The statement is insightful, powerful, and empowering. It deserves repetition and popularization. The author was Graham Moore. Moore received an Academy Award and a Golden Globe for his screenplay of Imitation Game. He understood Turing.
“I had been this huge computer nerd my entire life. I went to space camp and computer programming camp. I was that kid. From a very young age, I knew about the legend of Alan Turing - among awkward, nerdy teenagers, he is a patron saint. He never fit in, but accomplished these wonderful things, as part of a secret queer history of computer science. And so I always dreamt of writing something about him, and I thought that there had never been a proper narrative treatment of his life, that he deserved. I by chance met the producers of the film at a party, and one of them told me they had optioned a biography. When I asked who it was, they said, 'it's a mathematician that you've never heard of.' When they told me it was Alan Turing, I almost tackled them, and I told them I'd do anything to write this film, I'd write it for free. It was all about luck and passion. That is how it started, and I felt that everyone else involved was just as committed to the story.” -- Graham Moore via IMDB at https://www.imdb.com/name/nm2441699/
Dermot Turing has developed an interest in his uncle’s work, publishing several books about the wartime projects at Bletchley Park. I bought two of them through Amazon UK. For myself, that was evocative on several levels.
First, I am a globalist and I love global commerce. Unlike my conservative comrades who have fallen into the abyss of nationalism, I find an overarching vista in Ayn Rand’s warnings against the Balkanization of western society. (See the Ayn Rand Institute here.) To be able to buy a product from across the Atlantic ocean with a few clicks is a tribute to human ingenuity in a open market.
Second, my money was exchanged from dollars to pounds automatically and at a trivial cost. On the one hand a global society needs a global currency. On the other hand, an open market allows a plethora of monetary media. Friedrich A. Hayek called gold “the wobbly anchor.” (On NecessaryFacts here.) At the American Numismatic Association convention in Chicago in 2019, I spoke on the future of money and predicted a world coming soon with personal currencies. (See a version on Necessary Facts here.) During the Middle Ages, bankers rationalized the variegated fabric of local coinages with an abstract system of “pounds-shillings-pence”; and when they met at great fairs, using the new Arabic numbers and algebraic methods, they cleared their books without ever touching a coin.
Third, the transaction was secured with public key cryptosystems.
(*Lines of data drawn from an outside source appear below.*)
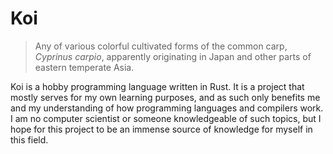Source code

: # Koi

> Any of various colorful cultivated forms of the common carp,
_Cyprinus carpio_, apparently originating in Japan and other parts of eastern
temperate Asia.

Koi is a hobby programming language written in Rust. It is a project that mostly
serves for my own learning purposes, and as such only benefits me and my
understanding of how programming languages and compilers work. I am no computer
scientist or someone knowledgeable of such topics, but I hope for this project
to be an immense source of knowledge for myself in this field.
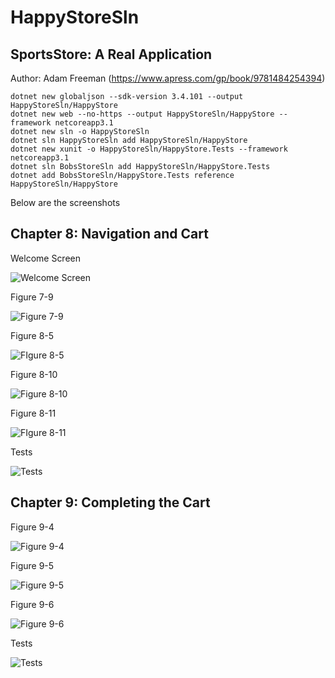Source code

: # HappyStoreSln

## SportsStore: A Real Application

Author: Adam Freeman (https://www.apress.com/gp/book/9781484254394)

    dotnet new globaljson --sdk-version 3.4.101 --output HappyStoreSln/HappyStore
    dotnet new web --no-https --output HappyStoreSln/HappyStore --framework netcoreapp3.1
    dotnet new sln -o HappyStoreSln
    dotnet sln HappyStoreSln add HappyStoreSln/HappyStore 
    dotnet new xunit -o HappyStoreSln/HappyStore.Tests --framework netcoreapp3.1
    dotnet sln BobsStoreSln add HappyStoreSln/HappyStore.Tests 
    dotnet add BobsStoreSln/HappyStore.Tests reference HappyStoreSln/HappyStore  

Below are the screenshots

## Chapter 8: Navigation and Cart

Welcome Screen

![Welcome Screen](https://github.com/jennymun-alt/HappyStoreSln/blob/master/screenshots/WelcomeScreen1.GIF)

Figure 7-9

![Figure 7-9](https://github.com/jennymun-alt/HappyStoreSln/blob/master/screenshots/Figure%207-9.JPG)

Figure 8-5

![FIgure 8-5](https://github.com/jennymun-alt/HappyStoreSln/blob/master/screenshots/Figure%208-5.JPG)

Figure 8-10

![Figure 8-10](https://github.com/jennymun-alt/HappyStoreSln/blob/master/screenshots/Figure%208-10.JPG)

Figure 8-11

![FIgure 8-11](https://github.com/jennymun-alt/HappyStoreSln/blob/master/screenshots/Figure%208-11.JPG)

Tests

![Tests](https://github.com/jennymun-alt/HappyStoreSln/blob/master/screenshots/HappyStoreTests.JPG)


## Chapter 9: Completing the Cart

Figure 9-4

![Figure 9-4](https://github.com/jennymun-alt/HappyStoreSln/blob/master/screenshots/Figure%209-4.JPG)

Figure 9-5

![Figure 9-5](https://github.com/jennymun-alt/HappyStoreSln/blob/master/screenshots/Figure%209-5.JPG)

Figure 9-6

![Figure 9-6](https://github.com/jennymun-alt/HappyStoreSln/blob/master/screenshots/Figure%209-6.JPG)

Tests

![Tests](https://github.com/jennymun-alt/HappyStoreSln/blob/master/screenshots/Test%209.JPG)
Software agents shook hands and established trust in order to safely carry my money and order the transport of the seller’s product.
A final note on Turing from Turing: “One scene in the movie which had puzzled me is the one where a young Alan Turing is pinned beneath the floorboards at his boarding-school and jumped on by his schoolmates. That’s bizarre, in many ways, not least because there is no evidence that Turing was bullied at school, and certainly none in Hodges’s book. Oho, it turns out that this scene is lifted from another book altogether – A Madman dreams of Turing machines, a novel by Janna Levin. So what started as fiction has been recycled as biography.” – Sir John Dermot Turing.